Despite having the first and one the most important astronomers in history, the Greeks didn't celebrate the return of the earth to the sun on a day as arbitrary as, for example, December 31. Nor did they have Decembers or Januarys or Aprils, because a boy named Jesus, who would revolutionize, among many other things, the measurement of time, hadn't been born yet.
Surely their goals were set based on the seasons, the moons, the crops, the tides. But I doubt they had set out, on any given day of the year, that in the next 365 days they would lose weight (and fail within the first 30 days), or travel the world (which, by the way, was pretty circumscribed at the time).
However, they were beyond doubt masters when it came to "(story)telling." The guys learned to go viral without having social media or web pages, and even though most of them were illiterate.
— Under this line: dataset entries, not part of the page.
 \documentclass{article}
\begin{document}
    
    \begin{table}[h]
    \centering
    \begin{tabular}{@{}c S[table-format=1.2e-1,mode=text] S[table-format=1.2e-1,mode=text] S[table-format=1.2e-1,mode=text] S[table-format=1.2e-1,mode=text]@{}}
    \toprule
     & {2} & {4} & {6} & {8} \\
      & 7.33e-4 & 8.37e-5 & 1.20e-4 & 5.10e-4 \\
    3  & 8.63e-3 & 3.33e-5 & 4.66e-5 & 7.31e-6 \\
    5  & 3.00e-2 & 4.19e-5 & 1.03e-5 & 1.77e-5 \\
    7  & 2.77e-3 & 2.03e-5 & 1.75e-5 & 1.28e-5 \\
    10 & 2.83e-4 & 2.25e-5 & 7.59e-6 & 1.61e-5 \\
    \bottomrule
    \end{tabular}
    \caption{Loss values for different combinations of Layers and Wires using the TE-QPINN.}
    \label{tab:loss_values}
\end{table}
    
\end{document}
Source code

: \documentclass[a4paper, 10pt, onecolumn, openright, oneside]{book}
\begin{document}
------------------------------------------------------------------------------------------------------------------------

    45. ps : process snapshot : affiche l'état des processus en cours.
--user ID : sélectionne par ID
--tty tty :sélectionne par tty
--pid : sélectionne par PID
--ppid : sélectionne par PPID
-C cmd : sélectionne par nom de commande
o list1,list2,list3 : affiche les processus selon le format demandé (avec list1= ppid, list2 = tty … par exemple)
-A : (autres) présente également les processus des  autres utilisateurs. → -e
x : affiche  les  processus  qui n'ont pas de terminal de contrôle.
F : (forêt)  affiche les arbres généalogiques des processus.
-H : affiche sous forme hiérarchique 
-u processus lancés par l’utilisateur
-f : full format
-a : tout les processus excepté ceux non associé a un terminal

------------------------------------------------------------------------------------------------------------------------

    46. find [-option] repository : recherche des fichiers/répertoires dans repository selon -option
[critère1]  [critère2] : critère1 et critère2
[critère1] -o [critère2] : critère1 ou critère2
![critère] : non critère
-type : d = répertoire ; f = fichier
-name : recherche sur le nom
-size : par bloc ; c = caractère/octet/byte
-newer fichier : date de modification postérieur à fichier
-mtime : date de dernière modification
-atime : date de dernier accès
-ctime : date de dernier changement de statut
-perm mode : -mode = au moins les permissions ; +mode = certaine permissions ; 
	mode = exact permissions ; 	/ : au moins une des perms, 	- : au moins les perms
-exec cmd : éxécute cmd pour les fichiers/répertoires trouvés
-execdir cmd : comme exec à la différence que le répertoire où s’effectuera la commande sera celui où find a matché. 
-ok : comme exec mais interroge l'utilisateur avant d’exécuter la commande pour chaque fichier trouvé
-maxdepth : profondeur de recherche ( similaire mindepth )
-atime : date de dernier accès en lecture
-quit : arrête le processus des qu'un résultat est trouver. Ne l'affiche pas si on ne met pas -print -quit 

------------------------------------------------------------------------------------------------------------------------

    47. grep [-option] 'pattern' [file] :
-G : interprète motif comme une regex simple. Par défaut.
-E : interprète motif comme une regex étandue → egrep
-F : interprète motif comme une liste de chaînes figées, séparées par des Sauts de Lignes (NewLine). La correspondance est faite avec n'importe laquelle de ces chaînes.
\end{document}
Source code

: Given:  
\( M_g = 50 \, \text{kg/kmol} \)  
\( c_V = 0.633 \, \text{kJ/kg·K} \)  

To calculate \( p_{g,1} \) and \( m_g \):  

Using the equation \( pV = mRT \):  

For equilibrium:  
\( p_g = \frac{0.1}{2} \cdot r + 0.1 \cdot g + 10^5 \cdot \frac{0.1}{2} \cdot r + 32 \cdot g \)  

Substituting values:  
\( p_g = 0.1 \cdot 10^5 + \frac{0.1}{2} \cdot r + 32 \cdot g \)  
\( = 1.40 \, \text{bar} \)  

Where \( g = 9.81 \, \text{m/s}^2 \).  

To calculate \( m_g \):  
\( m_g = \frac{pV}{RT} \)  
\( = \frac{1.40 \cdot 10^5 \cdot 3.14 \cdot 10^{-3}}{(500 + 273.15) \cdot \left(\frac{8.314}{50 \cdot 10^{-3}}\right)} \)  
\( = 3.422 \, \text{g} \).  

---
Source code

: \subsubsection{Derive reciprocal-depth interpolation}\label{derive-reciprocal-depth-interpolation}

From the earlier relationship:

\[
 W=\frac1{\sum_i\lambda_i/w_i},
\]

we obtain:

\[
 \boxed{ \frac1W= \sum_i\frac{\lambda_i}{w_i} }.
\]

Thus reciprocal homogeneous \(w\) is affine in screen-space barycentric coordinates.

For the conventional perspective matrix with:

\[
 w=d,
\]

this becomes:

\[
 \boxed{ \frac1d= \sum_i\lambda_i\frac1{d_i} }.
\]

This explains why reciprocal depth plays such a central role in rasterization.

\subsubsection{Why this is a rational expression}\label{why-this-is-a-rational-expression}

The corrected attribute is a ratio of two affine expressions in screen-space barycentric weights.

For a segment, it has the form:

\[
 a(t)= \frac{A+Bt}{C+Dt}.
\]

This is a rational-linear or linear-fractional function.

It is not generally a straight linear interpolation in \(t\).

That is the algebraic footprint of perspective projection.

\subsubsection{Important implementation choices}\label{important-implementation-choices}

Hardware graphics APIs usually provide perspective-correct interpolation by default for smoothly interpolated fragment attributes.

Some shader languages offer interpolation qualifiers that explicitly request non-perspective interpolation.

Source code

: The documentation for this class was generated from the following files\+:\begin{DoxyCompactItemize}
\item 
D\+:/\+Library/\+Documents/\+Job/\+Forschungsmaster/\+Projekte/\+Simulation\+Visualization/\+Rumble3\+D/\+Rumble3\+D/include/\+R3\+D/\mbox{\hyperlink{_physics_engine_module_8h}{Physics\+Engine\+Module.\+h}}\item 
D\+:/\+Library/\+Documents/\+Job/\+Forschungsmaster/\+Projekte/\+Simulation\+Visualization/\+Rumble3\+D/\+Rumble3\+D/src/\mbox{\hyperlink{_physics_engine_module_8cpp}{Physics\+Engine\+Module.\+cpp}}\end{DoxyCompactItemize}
Yet, they were able to send us the most incredible and eternal stories, those that don't disappear after 24 hours and run through our veins and in whatever language you speak (unless you were born somewhere in or around China, but we'll talk about that another time).
Their social networks were the bonds with their family and community, much stronger than Instagram and its blessed algorithm. And their message went beyond the barriers of time and language because they had SOMETHING TO SAY, and they had THE URGENCY to say it at that moment and not another.
We all have a message to communicate, and sometimes that message needs to be said at a specific moment and no other (if your birthday is in September, wouldn't it sound strange if someone greeted you four months before?).
So my questions for you are:
What do you have to say? Why now? And to who?